Task statement
Write out every line below that includes the word "begin".

[Saved entries]
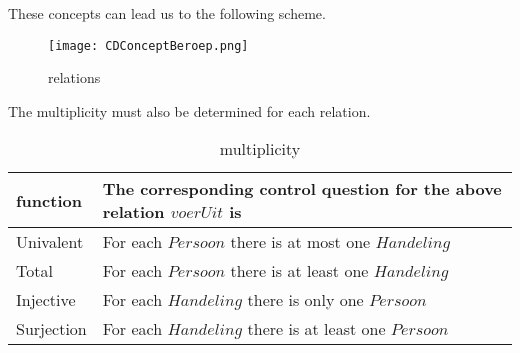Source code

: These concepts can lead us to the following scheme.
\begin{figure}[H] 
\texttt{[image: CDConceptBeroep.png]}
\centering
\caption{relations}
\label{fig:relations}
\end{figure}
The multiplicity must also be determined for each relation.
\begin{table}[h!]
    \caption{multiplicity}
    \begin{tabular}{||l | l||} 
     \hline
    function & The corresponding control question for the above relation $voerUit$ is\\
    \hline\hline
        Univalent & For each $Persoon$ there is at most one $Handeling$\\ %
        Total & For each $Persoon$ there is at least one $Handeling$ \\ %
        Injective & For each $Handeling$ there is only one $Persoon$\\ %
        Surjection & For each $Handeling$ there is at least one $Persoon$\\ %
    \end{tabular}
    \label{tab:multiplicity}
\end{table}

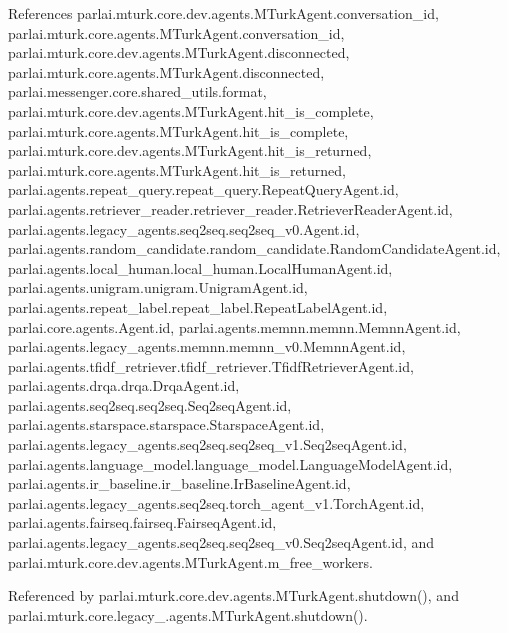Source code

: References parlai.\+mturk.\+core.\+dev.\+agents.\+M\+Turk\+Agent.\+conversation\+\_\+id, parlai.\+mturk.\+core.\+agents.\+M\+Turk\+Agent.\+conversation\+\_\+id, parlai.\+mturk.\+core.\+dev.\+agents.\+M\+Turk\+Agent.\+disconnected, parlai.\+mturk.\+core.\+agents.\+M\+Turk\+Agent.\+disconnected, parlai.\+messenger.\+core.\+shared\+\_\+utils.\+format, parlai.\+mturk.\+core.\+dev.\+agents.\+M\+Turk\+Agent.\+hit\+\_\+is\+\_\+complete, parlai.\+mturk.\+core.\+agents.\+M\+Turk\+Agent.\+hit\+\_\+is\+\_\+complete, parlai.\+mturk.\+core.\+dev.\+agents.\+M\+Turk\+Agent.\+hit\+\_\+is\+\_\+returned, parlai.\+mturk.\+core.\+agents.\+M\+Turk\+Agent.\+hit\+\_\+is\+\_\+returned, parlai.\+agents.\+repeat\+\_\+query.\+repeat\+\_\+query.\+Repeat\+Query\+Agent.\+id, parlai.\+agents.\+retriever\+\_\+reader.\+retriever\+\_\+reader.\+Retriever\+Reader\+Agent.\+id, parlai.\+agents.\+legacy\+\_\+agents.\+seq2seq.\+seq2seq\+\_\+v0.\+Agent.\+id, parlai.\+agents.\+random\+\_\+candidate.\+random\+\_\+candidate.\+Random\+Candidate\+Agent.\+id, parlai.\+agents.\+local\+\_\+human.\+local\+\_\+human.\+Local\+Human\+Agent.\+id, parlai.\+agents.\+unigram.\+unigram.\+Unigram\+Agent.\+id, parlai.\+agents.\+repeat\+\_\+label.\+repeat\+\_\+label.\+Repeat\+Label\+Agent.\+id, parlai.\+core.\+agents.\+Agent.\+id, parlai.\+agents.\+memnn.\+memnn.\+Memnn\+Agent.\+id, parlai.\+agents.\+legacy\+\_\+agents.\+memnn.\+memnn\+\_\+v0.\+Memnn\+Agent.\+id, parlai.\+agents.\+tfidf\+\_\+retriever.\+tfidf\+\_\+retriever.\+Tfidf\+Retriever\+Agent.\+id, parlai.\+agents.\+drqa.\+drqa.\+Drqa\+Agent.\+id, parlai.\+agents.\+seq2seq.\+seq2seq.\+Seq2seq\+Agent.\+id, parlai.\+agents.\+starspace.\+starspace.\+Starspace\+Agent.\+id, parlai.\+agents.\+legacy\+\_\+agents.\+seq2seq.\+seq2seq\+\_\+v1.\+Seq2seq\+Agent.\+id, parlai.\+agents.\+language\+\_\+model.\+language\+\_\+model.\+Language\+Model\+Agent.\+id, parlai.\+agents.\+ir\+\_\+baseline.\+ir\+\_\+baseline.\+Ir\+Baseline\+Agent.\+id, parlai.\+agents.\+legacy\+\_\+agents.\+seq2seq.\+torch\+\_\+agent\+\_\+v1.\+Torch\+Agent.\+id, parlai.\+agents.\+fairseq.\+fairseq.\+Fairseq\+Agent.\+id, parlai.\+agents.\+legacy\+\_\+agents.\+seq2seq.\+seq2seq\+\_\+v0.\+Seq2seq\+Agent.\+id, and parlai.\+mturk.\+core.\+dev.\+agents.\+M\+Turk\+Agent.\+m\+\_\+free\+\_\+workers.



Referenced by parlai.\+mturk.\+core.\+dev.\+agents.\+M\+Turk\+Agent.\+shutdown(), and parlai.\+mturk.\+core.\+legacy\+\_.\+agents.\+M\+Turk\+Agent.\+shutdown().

Response box
\begin{figure}[H] 
\begin{table}[h!]
    \begin{tabular}{||l | l||} 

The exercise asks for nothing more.